-- Supplied information follows --
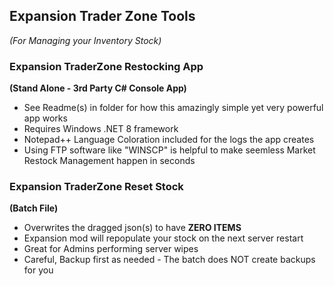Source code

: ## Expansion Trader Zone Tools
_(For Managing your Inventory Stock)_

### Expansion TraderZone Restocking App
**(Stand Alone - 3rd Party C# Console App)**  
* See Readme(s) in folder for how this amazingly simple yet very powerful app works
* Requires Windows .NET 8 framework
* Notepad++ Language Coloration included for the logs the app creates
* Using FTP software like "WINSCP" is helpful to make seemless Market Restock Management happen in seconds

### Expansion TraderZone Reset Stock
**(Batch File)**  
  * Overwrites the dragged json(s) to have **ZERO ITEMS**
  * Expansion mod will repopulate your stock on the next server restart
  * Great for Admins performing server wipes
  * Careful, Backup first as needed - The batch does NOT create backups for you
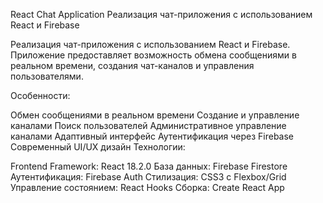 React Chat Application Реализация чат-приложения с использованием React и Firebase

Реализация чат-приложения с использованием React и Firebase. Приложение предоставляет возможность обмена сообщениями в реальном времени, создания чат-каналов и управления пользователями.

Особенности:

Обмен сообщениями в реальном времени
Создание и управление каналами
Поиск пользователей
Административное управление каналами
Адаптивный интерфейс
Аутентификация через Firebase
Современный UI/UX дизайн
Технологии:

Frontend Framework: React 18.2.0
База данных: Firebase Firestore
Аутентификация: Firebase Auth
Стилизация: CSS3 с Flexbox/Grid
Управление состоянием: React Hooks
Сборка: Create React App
-- Supplied information concluded --
### Task prompt:
Every line from the one containing "Обмен сообщениями в реальном времени" to the final line of the listing above should be set down exactly, with nothing added.

### Exercise response:
Обмен сообщениями в реальном времени
Создание и управление каналами
Поиск пользователей
Административное управление каналами
Адаптивный интерфейс
Аутентификация через Firebase
Современный UI/UX дизайн
Технологии:

Frontend Framework: React 18.2.0
База данных: Firebase Firestore
Аутентификация: Firebase Auth
Стилизация: CSS3 с Flexbox/Grid
Управление состоянием: React Hooks
Сборка: Create React App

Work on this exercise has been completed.